• EXERCISE DETAILS: Every entry below should be repeated exactly; the pictures should not.

-=-=-=-=-

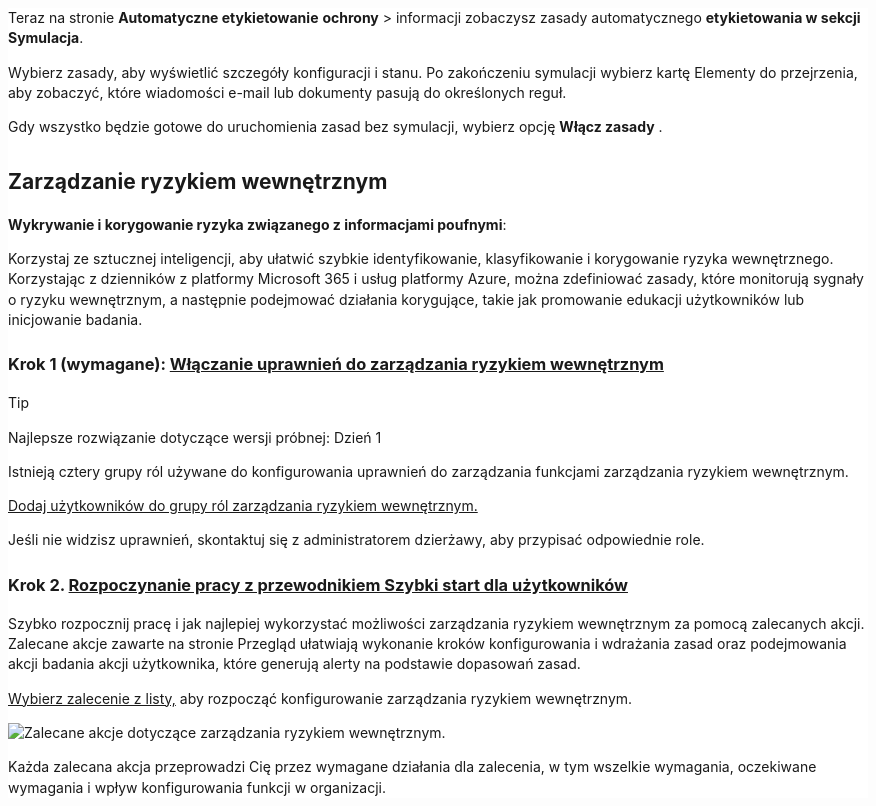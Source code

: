Teraz na stronie **Automatyczne etykietowanie** **ochrony** >  informacji zobaczysz zasady automatycznego **etykietowania w sekcji Symulacja**.

Wybierz zasady, aby wyświetlić szczegóły konfiguracji i stanu. Po zakończeniu symulacji wybierz kartę Elementy do przejrzenia, aby zobaczyć, które wiadomości e-mail lub dokumenty pasują do określonych reguł.

Gdy wszystko będzie gotowe do uruchomienia zasad bez symulacji, wybierz opcję **Włącz zasady** .

## <a name="insider-risk-management"></a>Zarządzanie ryzykiem wewnętrznym

**Wykrywanie i korygowanie ryzyka związanego z informacjami poufnymi**:

Korzystaj ze sztucznej inteligencji, aby ułatwić szybkie identyfikowanie, klasyfikowanie i korygowanie ryzyka wewnętrznego. Korzystając z dzienników z platformy Microsoft 365 i usług platformy Azure, można zdefiniować zasady, które monitorują sygnały o ryzyku wewnętrznym, a następnie podejmować działania korygujące, takie jak promowanie edukacji użytkowników lub inicjowanie badania.

### <a name="step-1-required-enable-permissions-for-insider-risk-management"></a>Krok 1 (wymagane): [Włączanie uprawnień do zarządzania ryzykiem wewnętrznym](insider-risk-management-configure.md#step-1-required-enable-permissions-for-insider-risk-management)

> [!TIP]
> Najlepsze rozwiązanie dotyczące wersji próbnej: Dzień 1

Istnieją cztery grupy ról używane do konfigurowania uprawnień do zarządzania funkcjami zarządzania ryzykiem wewnętrznym.

[Dodaj użytkowników do grupy ról zarządzania ryzykiem wewnętrznym.](insider-risk-management-configure.md#add-users-to-an-insider-risk-management-role-group)

Jeśli nie widzisz uprawnień, skontaktuj się z administratorem dzierżawy, aby przypisać odpowiednie role.

### <a name="step-2-start-with-user-quick-start-guide"></a>Krok 2. [Rozpoczynanie pracy z przewodnikiem Szybki start dla użytkowników](insider-risk-management-configure.md#recommended-actions-preview)

Szybko rozpocznij pracę i jak najlepiej wykorzystać możliwości zarządzania ryzykiem wewnętrznym za pomocą zalecanych akcji. Zalecane akcje zawarte na stronie Przegląd ułatwiają wykonanie kroków konfigurowania i wdrażania zasad oraz podejmowania akcji badania akcji użytkownika, które generują alerty na podstawie dopasowań zasad.

[Wybierz zalecenie z listy,](insider-risk-management-configure.md#recommended-actions-preview) aby rozpocząć konfigurowanie zarządzania ryzykiem wewnętrznym.

![Zalecane akcje dotyczące zarządzania ryzykiem wewnętrznym.](../media/insider-risk-recommended-actions.png)

Każda zalecana akcja przeprowadzi Cię przez wymagane działania dla zalecenia, w tym wszelkie wymagania, oczekiwane wymagania i wpływ konfigurowania funkcji w organizacji.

-=-=-=-=-

• FINAL ANSWER:
Source code

:Teraz na stronie **Automatyczne etykietowanie** **ochrony** >  informacji zobaczysz zasady automatycznego **etykietowania w sekcji Symulacja**.

Wybierz zasady, aby wyświetlić szczegóły konfiguracji i stanu. Po zakończeniu symulacji wybierz kartę Elementy do przejrzenia, aby zobaczyć, które wiadomości e-mail lub dokumenty pasują do określonych reguł.

Gdy wszystko będzie gotowe do uruchomienia zasad bez symulacji, wybierz opcję **Włącz zasady** .

## <a name="insider-risk-management"></a>Zarządzanie ryzykiem wewnętrznym

**Wykrywanie i korygowanie ryzyka związanego z informacjami poufnymi**:

Korzystaj ze sztucznej inteligencji, aby ułatwić szybkie identyfikowanie, klasyfikowanie i korygowanie ryzyka wewnętrznego. Korzystając z dzienników z platformy Microsoft 365 i usług platformy Azure, można zdefiniować zasady, które monitorują sygnały o ryzyku wewnętrznym, a następnie podejmować działania korygujące, takie jak promowanie edukacji użytkowników lub inicjowanie badania.

### <a name="step-1-required-enable-permissions-for-insider-risk-management"></a>Krok 1 (wymagane): [Włączanie uprawnień do zarządzania ryzykiem wewnętrznym](insider-risk-management-configure.md#step-1-required-enable-permissions-for-insider-risk-management)

> [!TIP]
> Najlepsze rozwiązanie dotyczące wersji próbnej: Dzień 1

Istnieją cztery grupy ról używane do konfigurowania uprawnień do zarządzania funkcjami zarządzania ryzykiem wewnętrznym.

[Dodaj użytkowników do grupy ról zarządzania ryzykiem wewnętrznym.](insider-risk-management-configure.md#add-users-to-an-insider-risk-management-role-group)

Jeśli nie widzisz uprawnień, skontaktuj się z administratorem dzierżawy, aby przypisać odpowiednie role.

### <a name="step-2-start-with-user-quick-start-guide"></a>Krok 2. [Rozpoczynanie pracy z przewodnikiem Szybki start dla użytkowników](insider-risk-management-configure.md#recommended-actions-preview)

Szybko rozpocznij pracę i jak najlepiej wykorzystać możliwości zarządzania ryzykiem wewnętrznym za pomocą zalecanych akcji. Zalecane akcje zawarte na stronie Przegląd ułatwiają wykonanie kroków konfigurowania i wdrażania zasad oraz podejmowania akcji badania akcji użytkownika, które generują alerty na podstawie dopasowań zasad.

[Wybierz zalecenie z listy,](insider-risk-management-configure.md#recommended-actions-preview) aby rozpocząć konfigurowanie zarządzania ryzykiem wewnętrznym.

![Zalecane akcje dotyczące zarządzania ryzykiem wewnętrznym.](../media/insider-risk-recommended-actions.png)

Każda zalecana akcja przeprowadzi Cię przez wymagane działania dla zalecenia, w tym wszelkie wymagania, oczekiwane wymagania i wpływ konfigurowania funkcji w organizacji.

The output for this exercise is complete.